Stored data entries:
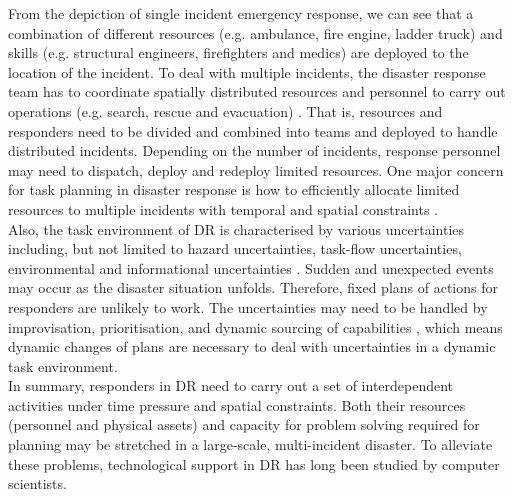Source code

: From the depiction of single incident emergency response, we can see that a combination of different resources (e.g. ambulance, fire engine, ladder truck) and skills (e.g. structural engineers, firefighters and medics) are deployed to the location of the incident. To deal with multiple incidents, the disaster response team has to coordinate spatially distributed resources and personnel to carry out operations (e.g. search, rescue and evacuation) \citep{Chen2005}. That is, resources and responders need to be divided and combined into teams and deployed to handle distributed incidents. Depending on the number of incidents, response personnel may need to dispatch, deploy and redeploy limited resources. One major concern for task planning in disaster response is how to efficiently allocate limited resources to multiple incidents with temporal and spatial constraints \citep{Bradshaw2011}.\\

Also, the task environment of \ac{DR} is characterised by various uncertainties including, but not limited to hazard uncertainties, task-flow uncertainties, environmental and informational uncertainties \citep{Chen2008}. Sudden and unexpected events may occur as the disaster situation unfolds. Therefore, fixed plans of actions for responders are unlikely to work. The uncertainties may need to be handled by improvisation, prioritisation, and dynamic sourcing of capabilities \citep{Faraj2006}, which means dynamic changes of plans are necessary to deal with uncertainties in a dynamic task environment.\\   

In summary, responders in \ac{DR} need to carry out a set of interdependent activities under time pressure and spatial constraints. Both their resources (personnel and physical assets) and capacity for problem solving required for planning may be stretched in a large-scale, multi-incident disaster. To alleviate these problems, technological support in \ac{DR} has long been studied by computer scientists.\\ 




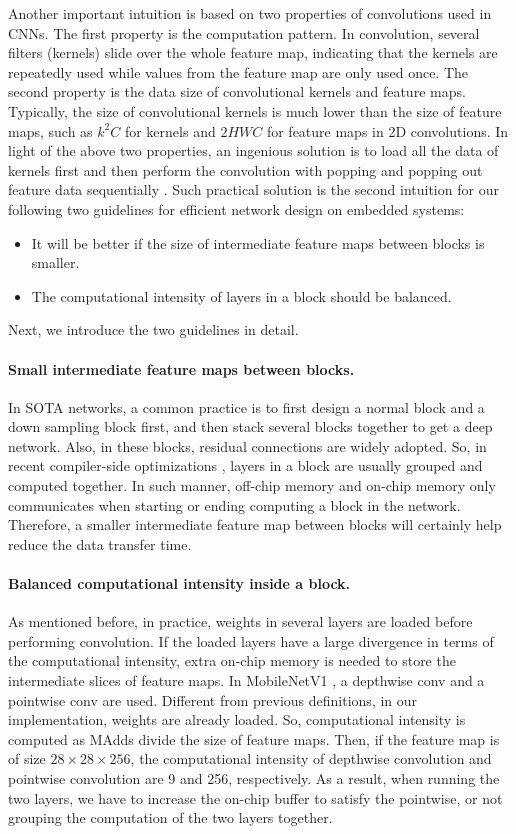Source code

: \documentclass{article}
\begin{document}
Another important intuition is based on two properties of convolutions used in CNNs. The first property is the computation pattern. In convolution, several filters (kernels) slide over the whole feature map, indicating that the kernels are repeatedly used while values from the feature map are only used once. The second property is the data size of convolutional kernels and feature maps. Typically, the size of convolutional kernels is much lower than the size of feature maps, such as $k^2C$ for kernels and $2HWC$ for feature maps in 2D convolutions. 
In light of the above two properties, an ingenious solution is to load all the data of kernels first and then perform the convolution with popping and popping out feature data sequentially \cite{xing2019dnnvm} .
Such practical solution is the second intuition for our following two guidelines for efficient network design on embedded systems:
\begin{itemize}
\item It will be better if the size of intermediate feature maps between blocks is smaller.
\item The computational intensity of layers in a block should be balanced.
\end{itemize}
Next, we introduce the two guidelines in detail.

\paragraph{Small intermediate feature maps between blocks.}
In SOTA networks, a common practice is to first design a normal block and a down sampling block first, and then stack several blocks together to get a deep network. 
Also, in these blocks, residual connections \cite{he2016deep} are widely adopted. So, in recent compiler-side optimizations \cite{xing2019dnnvm}
, layers in a block are usually grouped and computed together. 
In such manner, off-chip memory and on-chip memory only communicates when starting or ending computing a block in the network.
Therefore, a smaller intermediate feature map between blocks will certainly help reduce the data transfer time.

\paragraph{Balanced computational intensity inside a block.}
As mentioned before, in practice, weights in several layers are loaded before performing convolution. If the loaded layers have a large divergence in terms of the computational intensity, extra on-chip memory is needed to store the intermediate slices of feature maps. In MobileNetV1 \cite{howard2017mobilenets}, a depthwise conv and a pointwise conv are used. Different from previous definitions, in our implementation, weights are already loaded. So, computational intensity is computed as MAdds divide the size of feature maps. Then, if the feature map is of size $28\times28\times256$, the computational intensity of depthwise convolution and pointwise convolution are 9 and 256, respectively. 
As a result, when running the two layers, we have to increase the on-chip buffer to satisfy the pointwise, or not grouping the computation of the two layers together.
\end{document}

◆ Task: Repeat all entries exactly. Skip the pictures.

◆ Task output:
Source code

: From the depiction of single incident emergency response, we can see that a combination of different resources (e.g. ambulance, fire engine, ladder truck) and skills (e.g. structural engineers, firefighters and medics) are deployed to the location of the incident. To deal with multiple incidents, the disaster response team has to coordinate spatially distributed resources and personnel to carry out operations (e.g. search, rescue and evacuation) \citep{Chen2005}. That is, resources and responders need to be divided and combined into teams and deployed to handle distributed incidents. Depending on the number of incidents, response personnel may need to dispatch, deploy and redeploy limited resources. One major concern for task planning in disaster response is how to efficiently allocate limited resources to multiple incidents with temporal and spatial constraints \citep{Bradshaw2011}.\\

Also, the task environment of \ac{DR} is characterised by various uncertainties including, but not limited to hazard uncertainties, task-flow uncertainties, environmental and informational uncertainties \citep{Chen2008}. Sudden and unexpected events may occur as the disaster situation unfolds. Therefore, fixed plans of actions for responders are unlikely to work. The uncertainties may need to be handled by improvisation, prioritisation, and dynamic sourcing of capabilities \citep{Faraj2006}, which means dynamic changes of plans are necessary to deal with uncertainties in a dynamic task environment.\\   

In summary, responders in \ac{DR} need to carry out a set of interdependent activities under time pressure and spatial constraints. Both their resources (personnel and physical assets) and capacity for problem solving required for planning may be stretched in a large-scale, multi-incident disaster. To alleviate these problems, technological support in \ac{DR} has long been studied by computer scientists.\\ 




Source code

: \documentclass{article}
\begin{document}
Another important intuition is based on two properties of convolutions used in CNNs. The first property is the computation pattern. In convolution, several filters (kernels) slide over the whole feature map, indicating that the kernels are repeatedly used while values from the feature map are only used once. The second property is the data size of convolutional kernels and feature maps. Typically, the size of convolutional kernels is much lower than the size of feature maps, such as $k^2C$ for kernels and $2HWC$ for feature maps in 2D convolutions. 
In light of the above two properties, an ingenious solution is to load all the data of kernels first and then perform the convolution with popping and popping out feature data sequentially \cite{xing2019dnnvm} .
Such practical solution is the second intuition for our following two guidelines for efficient network design on embedded systems:
\begin{itemize}
\item It will be better if the size of intermediate feature maps between blocks is smaller.
\item The computational intensity of layers in a block should be balanced.
\end{itemize}
Next, we introduce the two guidelines in detail.

\paragraph{Small intermediate feature maps between blocks.}
In SOTA networks, a common practice is to first design a normal block and a down sampling block first, and then stack several blocks together to get a deep network. 
Also, in these blocks, residual connections \cite{he2016deep} are widely adopted. So, in recent compiler-side optimizations \cite{xing2019dnnvm}
, layers in a block are usually grouped and computed together. 
In such manner, off-chip memory and on-chip memory only communicates when starting or ending computing a block in the network.
Therefore, a smaller intermediate feature map between blocks will certainly help reduce the data transfer time.

\paragraph{Balanced computational intensity inside a block.}
As mentioned before, in practice, weights in several layers are loaded before performing convolution. If the loaded layers have a large divergence in terms of the computational intensity, extra on-chip memory is needed to store the intermediate slices of feature maps. In MobileNetV1 \cite{howard2017mobilenets}, a depthwise conv and a pointwise conv are used. Different from previous definitions, in our implementation, weights are already loaded. So, computational intensity is computed as MAdds divide the size of feature maps. Then, if the feature map is of size $28\times28\times256$, the computational intensity of depthwise convolution and pointwise convolution are 9 and 256, respectively. 
As a result, when running the two layers, we have to increase the on-chip buffer to satisfy the pointwise, or not grouping the computation of the two layers together.
\end{document}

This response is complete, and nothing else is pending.